What to do: Whenever a line in the records below holds the string "show", copy it out.
── Information given ──
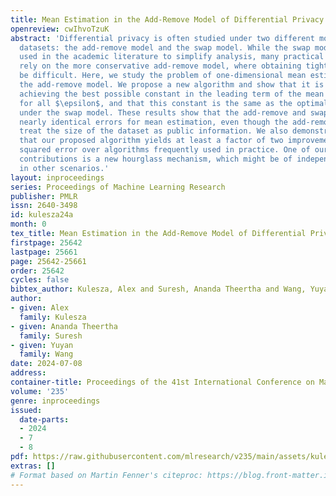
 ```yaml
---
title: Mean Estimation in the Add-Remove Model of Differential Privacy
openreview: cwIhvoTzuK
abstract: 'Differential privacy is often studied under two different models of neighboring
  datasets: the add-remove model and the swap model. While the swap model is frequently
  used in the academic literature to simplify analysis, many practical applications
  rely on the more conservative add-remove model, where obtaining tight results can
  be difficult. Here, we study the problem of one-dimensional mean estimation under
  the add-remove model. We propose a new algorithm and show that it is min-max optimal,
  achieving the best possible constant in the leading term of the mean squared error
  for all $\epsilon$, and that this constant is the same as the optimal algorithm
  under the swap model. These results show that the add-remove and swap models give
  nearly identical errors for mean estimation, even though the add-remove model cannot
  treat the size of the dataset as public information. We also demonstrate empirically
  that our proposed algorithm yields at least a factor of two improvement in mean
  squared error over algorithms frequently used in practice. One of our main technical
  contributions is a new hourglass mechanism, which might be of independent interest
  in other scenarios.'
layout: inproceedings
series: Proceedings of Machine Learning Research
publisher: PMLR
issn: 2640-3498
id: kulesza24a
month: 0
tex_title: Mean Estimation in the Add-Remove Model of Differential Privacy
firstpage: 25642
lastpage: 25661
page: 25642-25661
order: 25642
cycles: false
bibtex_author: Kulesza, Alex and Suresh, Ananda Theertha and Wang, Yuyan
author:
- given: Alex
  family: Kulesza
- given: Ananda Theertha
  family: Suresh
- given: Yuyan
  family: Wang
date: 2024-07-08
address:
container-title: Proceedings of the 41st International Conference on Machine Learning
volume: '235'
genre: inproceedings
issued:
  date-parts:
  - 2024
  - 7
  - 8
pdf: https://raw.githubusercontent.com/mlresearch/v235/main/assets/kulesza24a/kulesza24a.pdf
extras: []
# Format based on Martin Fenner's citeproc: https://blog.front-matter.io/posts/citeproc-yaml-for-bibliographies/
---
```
───
── Information given ──
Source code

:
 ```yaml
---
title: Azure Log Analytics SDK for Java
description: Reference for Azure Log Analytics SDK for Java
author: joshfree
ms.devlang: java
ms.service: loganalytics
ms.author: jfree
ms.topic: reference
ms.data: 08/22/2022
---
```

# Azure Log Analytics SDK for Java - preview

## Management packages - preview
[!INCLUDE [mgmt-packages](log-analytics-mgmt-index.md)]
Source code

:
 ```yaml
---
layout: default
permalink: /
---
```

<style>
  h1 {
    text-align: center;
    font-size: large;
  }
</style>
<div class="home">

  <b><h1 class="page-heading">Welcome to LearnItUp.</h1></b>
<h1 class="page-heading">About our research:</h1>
───
Written answer:
  the add-remove model. We propose a new algorithm and show that it is min-max optimal,
  under the swap model. These results show that the add-remove and swap models give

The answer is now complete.